Is about assessing what is going on beyond collecting things that are out of control. It's a five-step process:

(1) collect things that command our attention

(2) process what they mean and what to do about them

(3) organize the results, which we

(4) review as options for what we choose to

(5) do

Except for, he says:

Most people have major leaks in their collection process. Many have collected things but haven't processed or decided what action to take about them. Others make good decisions about “stuff” in the moment but lose the value of that thinking because they don't efficiently organize the results. Still others have good systems but don't review them consistently enough to keep them functional. Finally, if any one of these links is weak, what someone is likely to choose to do at any point in time may not be the best option.


Many of us hold ourselves back from imagining a desired outcome unless someone can show us how to get there. Unfortunately, that’s backward in terms of how our minds work to generate and recognize solutions and methods.

Anything that makes us overreact (or underreact) can control us. Did we just respond inappropriately to an email? Are we in a meeting thinking about all the things we need to do? Do we focus on what our boss might say or do? “Most people give either more or less attention to things than they deserve, simply because they don’t operate with a mind like water.”

When we engage with things, we start to understand what it takes to get them done. Says Allen:

One insurance executive I worked with described the major benefit he derived from implementation of this system:

“Previously I would just tell everyone, ‘Sure, I’ll do it,’ because I didn’t know how much I really had to do. Now that I’ve got the inventory clear and complete, just to maintain my integrity, I have had to say, ‘No, I can’t do that, I’m sorry.’ The amazing thing is that instead of being upset with my refusal, everyone was impressed with my discipline!” 
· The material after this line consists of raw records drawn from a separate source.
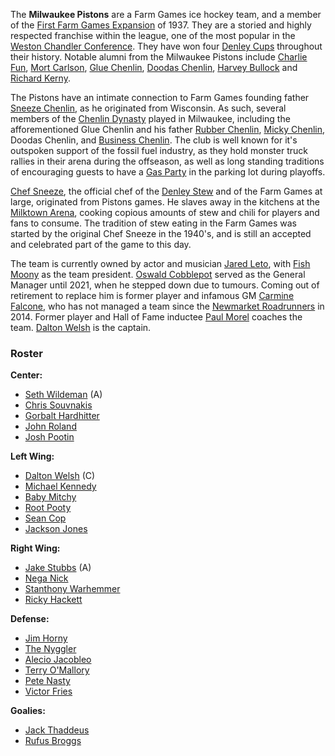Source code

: The **Milwaukee Pistons** are a Farm Games ice hockey team, and a member of the [First Farm Games Expansion](first_farm_games_expansion) of 1937. They are a storied and highly respected franchise within the league, one of the most popular in the [Weston Chandler Conference](#a). They have won four [Denley Cups](denley_cup) throughout their history. Notable alumni from the Milwaukee Pistons include [Charlie Fun](#a), [Mort Carlson](#a), [Glue Chenlin](#a), [Doodas Chenlin](#a), [Harvey Bullock](#a) and [Richard Kerny](#a).

The Pistons have an intimate connection to Farm Games founding father [Sneeze Chenlin](#a), as he originated from Wisconsin. As such, several members of the [Chenlin Dynasty](#a) played in Milwaukee, including the afforementioned Glue Chenlin and his father [Rubber Chenlin](#a), [Micky Chenlin](#a), Doodas Chenlin, and [Business Chenlin](#a). The club is well known for it's outspoken support of the fossil fuel industry, as they hold monster truck rallies in their arena during the offseason, as well as long standing traditions of encouraging guests to have a [Gas Party](#a) in the parking lot during playoffs.

[Chef Sneeze](#a), the official chef of the [Denley Stew](#a) and of the Farm Games at large, originated from Pistons games. He slaves away in the kitchens at the [Milktown Arena](#a), cooking copious amounts of stew and chili for players and fans to consume. The tradition of stew eating in the Farm Games was started by the original Chef Sneeze in the 1940's, and is still an accepted and celebrated part of the game to this day.

The team is currently owned by actor and musician [Jared Leto](#a), with [Fish Moony](#a) as the team president. [Oswald Cobblepot](#a) served as the General Manager until 2021, when he stepped down due to tumours. Coming out of retirement to replace him is former player and infamous GM [Carmine Falcone](#a), who has not managed a team since the [Newmarket Roadrunners](newmarket_roadrunners) in 2014. Former player and Hall of Fame inductee [Paul Morel](#a) coaches the team. [Dalton Welsh](dalton_welsh) is the captain.

### Roster ###
**Center:**

- [Seth Wildeman](#a) (A)
- [Chris Souvnakis](#a)
- [Gorbalt Hardhitter](#a)
- [John Roland](#a)
- [Josh Pootin](#a)

**Left Wing:**

- [Dalton Welsh](dalton_welsh) (C)
- [Michael Kennedy](#a)
- [Baby Mitchy](#a)
- [Root Pooty](#a)
- [Sean Cop](#a)
- [Jackson Jones](#a)

**Right Wing:**

- [Jake Stubbs](#a) (A)
- [Nega Nick](#a)
- [Stanthony Warhemmer](#a)
- [Ricky Hackett](#a)

**Defense:**

- [Jim Horny](#a)
- [The Nyggler](#a)
- [Alecio Jacobleo](#a)
- [Terry O'Mallory](#a)
- [Pete Nasty](#a)
- [Victor Fries](#a)

**Goalies:**

- [Jack Thaddeus](#a)
- [Rufus Broggs](#a)<br />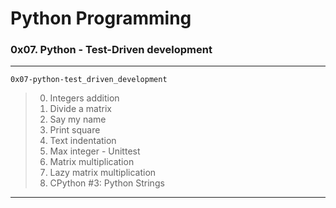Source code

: # Python Programming
### 0x07. Python - Test-Driven development
---
`0x07-python-test_driven_development`
> 0. Integers addition
> 1. Divide a matrix
> 2. Say my name
> 3. Print square
> 4. Text indentation
> 5. Max integer - Unittest
> 6. Matrix multiplication
> 7. Lazy matrix multiplication
> 8. CPython #3: Python Strings
---
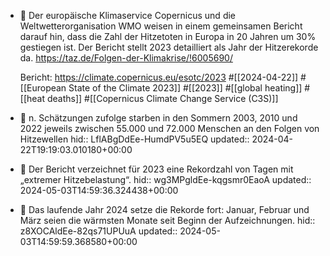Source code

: - 📝 Der europäische Klimaservice Copernicus und die Weltwetterorganisation WMO weisen in einem gemeinsamen Bericht darauf hin, dass die Zahl der Hitzetoten in Europa in 20 Jahren um 30% gestiegen ist. Der Bericht stellt 2023 detailliert als Jahr der Hitzerekorde da. https://taz.de/Folgen-der-Klimakrise/!6005690/ 
  
  Bericht: https://climate.copernicus.eu/esotc/2023 #[[2024-04-22]] #[[European State of the Climate 2023]] #[[2023]] #[[global heating]] #[[heat deaths]] #[[Copernicus Climate Change Service (C3S)]]
- 📌 n. Schätzungen zufolge starben in den Sommern 2003, 2010 und 2022 jeweils zwischen 55.000 und 72.000 Menschen an den Folgen von Hitzewellen
  hid:: LflABgDdEe-HumdPV5u5EQ
  updated:: 2024-04-22T19:19:03.010180+00:00
- 📌 Der Bericht verzeichnet für 2023 eine Rekordzahl von Tagen mit „extremer Hitzebelastung“.
  hid:: wg3MPgldEe-kqgsmr0EaoA
  updated:: 2024-05-03T14:59:36.324438+00:00
- 📌 Das laufende Jahr 2024 setze die Rekorde fort: Januar, Februar und März seien die wärmsten Monate seit Beginn der Aufzeichnungen.
  hid:: z8XOCAldEe-82qs71UPUuA
  updated:: 2024-05-03T14:59:59.368580+00:00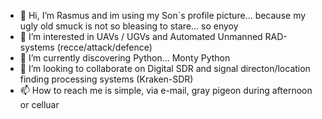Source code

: - 👋 Hi, I’m Rasmus and im using my Son`s profile picture... because my ugly old smuck is not so bleasing to stare... so enyoy
- 👀 I’m interested in UAVs / UGVs and Automated Unmanned RAD-systems (recce/attack/defence)
- 🌱 I’m currently discovering Python... Monty Python
- 💞️ I’m looking to collaborate on Digital SDR and signal directon/location finding processing systems (Kraken-SDR)
- 📫 How to reach me is simple, via e-mail, gray pigeon during afternoon or celluar
<!---
RamsesHarrysson/RamsesHarrysson is a ✨ special ✨ repository because its `README.md` (this file) appears on your GitHub profile.
You can click the Preview link to take a look at your changes.
--->

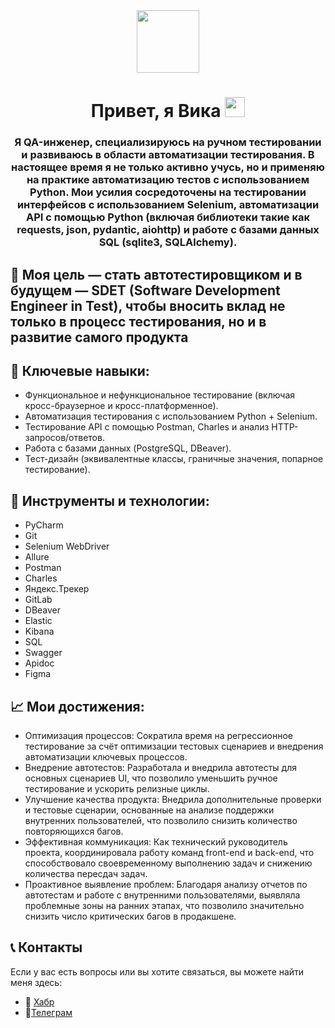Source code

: <div id="header" align="center">
  <img src="https://media.giphy.com/media/M9gbBd9nbDrOTu1Mqx/giphy.gif" width="100"/>
  <h1 align="center">Привет, я Вика
    <img src="https://github.com/blackcater/blackcater/raw/main/images/Hi.gif" height="32"/>
  </h1>
  <h3 align="center">
    Я QA-инженер, специализируюсь на ручном тестировании и развиваюсь в области автоматизации тестирования. В настоящее время я не только активно учусь, но и применяю на практике автоматизацию тестов с использованием Python. Мои усилия сосредоточены на тестировании интерфейсов с использованием Selenium, автоматизации API с помощью Python (включая библиотеки такие как requests, json, pydantic, aiohttp) и работе с базами данных SQL (sqlite3, SQLAlchemy). 
  </h3>
</div>
<div>
  <h2>
  🚀 Моя цель — стать автотестировщиком и в будущем — SDET (Software Development Engineer in Test), чтобы вносить вклад не только в процесс тестирования, но и в развитие самого продукта
  </h2>
  <h2>🌟 Ключевые навыки:</h2>
  <ul>
    <li>Функциональное и нефункциональное тестирование (включая кросс-браузерное и кросс-платформенное).</li>
    <li>Автоматизация тестирования с использованием Python + Selenium.</li>
    <li>Тестирование API с помощью Postman, Charles и анализ HTTP-запросов/ответов.</li>
    <li>Работа с базами данных (PostgreSQL, DBeaver).</li>
    <li>Тест-дизайн (эквивалентные классы, граничные значения, попарное тестирование).</li>
  </ul>

  <h2>🔧 Инструменты и технологии:</h2>
  <ul>
    <li>PyCharm</li>
    <li>Git</li>
    <li>Selenium WebDriver</li>
    <li>Allure</li>
    <li>Postman</li>
    <li>Charles</li>
    <li>Яндекс.Трекер</li>
    <li>GitLab</li>
    <li>DBeaver</li>
    <li>Elastic</li>
    <li>Kibana</li>
    <li>SQL</li>
    <li>Swagger</li>
    <li>Apidoc</li>
    <li>Figma</li>
  </ul>
  
  <h2>📈 Мои достижения:</h2>
  <ul>
    <li>Оптимизация процессов: Сократила время на регрессионное тестирование за счёт оптимизации тестовых сценариев и внедрения автоматизации ключевых процессов.</li>
    <li>Внедрение автотестов: Разработала и внедрила автотесты для основных сценариев UI, что позволило уменьшить ручное тестирование и ускорить релизные циклы.</li>
    <li>Улучшение качества продукта: Внедрила дополнительные проверки и тестовые сценарии, основанные на анализе поддержки внутренних пользователей, что позволило снизить количество повторяющихся багов.</li>
    <li>Эффективная коммуникация: Как технический руководитель проекта, координировала работу команд front-end и back-end, что способствовало своевременному выполнению задач и снижению количества пересдач задач.</li>
    <li>Проактивное выявление проблем: Благодаря анализу отчетов по автотестам и работе с внутренними пользователями, выявляла проблемные зоны на ранних этапах, что позволило значительно снизить число критических багов в продакшене.</li>
  </ul>
</div>
<h2>📞 Контакты</h2>
Если у вас есть вопросы или вы хотите связаться, вы можете найти меня здесь:

- 📝 [Хабр](https://career.habr.com/brbr27)
- 📱[Телеграм](https://t.me/brbr27)

<img src="https://komarev.com/ghpvc/?username=brizyriot&style=flat-square&color=blue" alt=""/>
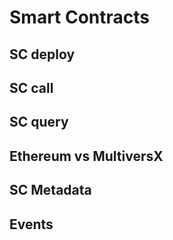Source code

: # Smart Contracts

## SC deploy

## SC call

## SC query

## Ethereum vs MultiversX

## SC Metadata

## Events

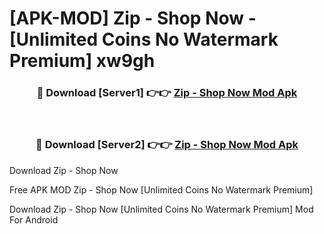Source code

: # [APK-MOD] Zip - Shop Now - [Unlimited Coins No Watermark Premium] xw9gh



<div align="center">
<h3>🔴 Download [Server1] 👉👉 <a href="https://momento.my/?title=Zip_-_Shop_Now">Zip - Shop Now Mod Apk</a></h3><br>

<h3>🔴 Download [Server2] 👉👉 <a href="https://momento.my/?title=Zip_-_Shop_Now">Zip - Shop Now Mod Apk</a></h3>
</div>



Download Zip - Shop Now 

Free APK MOD Zip - Shop Now [Unlimited Coins No Watermark Premium]

Download Zip - Shop Now [Unlimited Coins No Watermark Premium] Mod For Android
Taking control is the side of the equation that helps us download what's going on, assess it by clarifying, and then taking the necessary steps to organize, review, and do. Some of the best things lazy people do are versions along these lines.

Deciding what to do about it

To gain perspective for the decision-making part of the process, we look at six conversations we need to have:

(1) purpose and rules of engagement

(2) vision or the high level view

(3) goals, what we want to accomplish

(4) responsibilities, the things that require maintenance

(5) projects, all the things we need to finish — most people have 40, 50, 70 of these

(6) actions, all the tasks

If any of these is incomplete or unclear, we're stuck. In a culture where there's a lot of complaining, that's a symptom that people are stuck:

Is there too much complaining in your culture? The next time someone moans about something, try asking, “So what’s the next action?” People will complain only about something that they assume could be better than it currently is. The action question forces the issue. If it can be changed, there’s some action that will change it. If it can’t, it must be considered part of the landscape to be incorporated in strategy and tactics.
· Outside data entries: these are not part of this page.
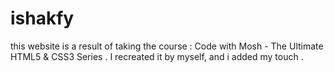 # ishakfy

this website is a result of taking the course : Code with Mosh -  The Ultimate HTML5 & CSS3 Series .
I recreated it by myself, and i added my touch .
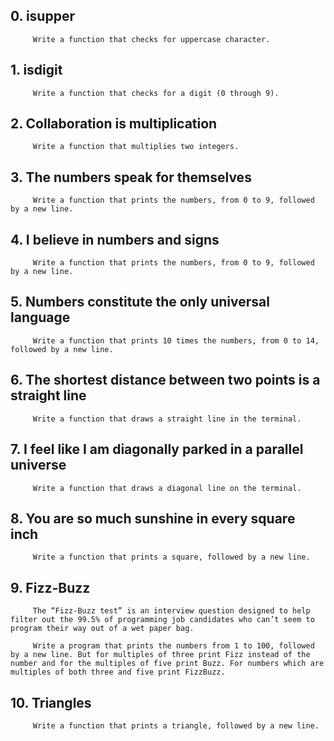 ##  0. isupper
		 Write a function that checks for uppercase character.
##  1. isdigit
		 Write a function that checks for a digit (0 through 9).
##  2. Collaboration is multiplication
		 Write a function that multiplies two integers.
##  3. The numbers speak for themselves
		 Write a function that prints the numbers, from 0 to 9, followed by a new line.
##  4. I believe in numbers and signs
		 Write a function that prints the numbers, from 0 to 9, followed by a new line.
##  5. Numbers constitute the only universal language
		 Write a function that prints 10 times the numbers, from 0 to 14, followed by a new line.
##  6. The shortest distance between two points is a straight line
		 Write a function that draws a straight line in the terminal.
##  7. I feel like I am diagonally parked in a parallel universe
		 Write a function that draws a diagonal line on the terminal.
##  8. You are so much sunshine in every square inch
		 Write a function that prints a square, followed by a new line.
##  9. Fizz-Buzz
		 The “Fizz-Buzz test” is an interview question designed to help filter out the 99.5% of programming job candidates who can’t seem to program their way out of a wet paper bag.

		 Write a program that prints the numbers from 1 to 100, followed by a new line. But for multiples of three print Fizz instead of the number and for the multiples of five print Buzz. For numbers which are multiples of both three and five print FizzBuzz.
##  10. Triangles
		 Write a function that prints a triangle, followed by a new line.
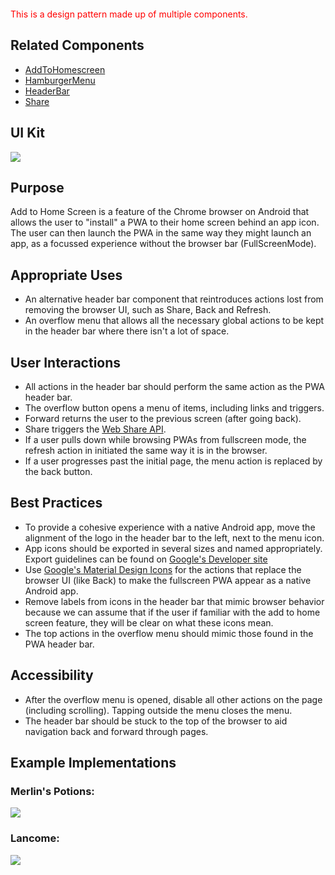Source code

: <div style="color:red; margin-bottom:20px; margin-top:20px;">
    This is a design pattern made up of multiple components.
</div>

## Related Components

- [AddToHomescreen](#!/AddToHomescreen)
- [HamburgerMenu](#!/HamburgerMenu)
- [HeaderBar](#!/HeaderBar)
- [Share](#!/Share)

## UI Kit

![](../../assets/images/patterns/add-to-homescreen/addtohomescreen-ui-kit.png)

## Purpose

Add to Home Screen is a feature of the Chrome browser on Android that allows the
user to "install" a PWA to their home screen behind an app icon. The user can
then launch the PWA in the same way they might launch an app, as a focussed
experience without the browser bar (FullScreenMode).

## Appropriate Uses

- An alternative header bar component that reintroduces actions lost from
  removing the browser UI, such as Share, Back and Refresh.
- An overflow menu that allows all the necessary global actions to be kept in
  the header bar where there isn't a lot of space.

## User Interactions

- All actions in the header bar should perform the same action as the PWA header
  bar.
- The overflow button opens a menu of items, including links and triggers.
- Forward returns the user to the previous screen (after going back).
- Share triggers the [Web Share API](#!/Share).
- If a user pulls down while browsing PWAs from fullscreen mode, the refresh
  action in initiated the same way it is in the browser.
- If a user progresses past the initial page, the menu action is replaced by the
  back button.

## Best Practices

- To provide a cohesive experience with a native Android app, move the alignment
  of the logo in the header bar to the left, next to the menu icon.
- App icons should be exported in several sizes and named appropriately. Export
  guidelines can be found on [Google's Developer
  site](https://developer.chrome.com/multidevice/android/installtohomescreen)
- Use [Google's Material Design Icons](https://material.io/icons/) for the
  actions that replace the browser UI (like Back) to make the fullscreen PWA
  appear as a native Android app.
- Remove labels from icons in the header bar that mimic browser behavior because
  we can assume that if the user if familiar with the add to home screen
  feature, they will be clear on what these icons mean.
- The top actions in the overflow menu should mimic those found in the PWA
  header bar.

## Accessibility

- After the overflow menu is opened, disable all other actions on the page
  (including scrolling). Tapping outside the menu closes the menu.
- The header bar should be stuck to the top of the browser to aid navigation
  back and forward through pages.

## Example Implementations

### Merlin's Potions:

![](../../assets/images/patterns/add-to-homescreen/addtohomescreen-merlins.png)

### Lancome:

![](../../assets/images/patterns/add-to-homescreen/addtohomescreen-lancome.png)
Complaining is a sign that someone isn’t willing to risk moving on a changeable situation, or won’t consider the immutable circumstance in his or her plans. This is a temporary and hollow form of self-validation.

When we take the additional step to move from collecting items we want to change to clarifying what that means, we being on the path of creating action steps to get it done. Allen says:

Healthy skepticism is often the best way to glean the value of what’s being presented — challenge it; prove it wrong, if you can. That creates engagement, which is the key to understanding.

We should take the same approach to the more prescriptive part of Getting Things Done or any advice and methodology we come across — take what works for us, and discard the rest. The important part is to have the conversation, understand what has merit, adapt it to our circumstances and lives, and keep improving it. Is the thing we can do in 2 minutes useful and valid and do we need to get it done now?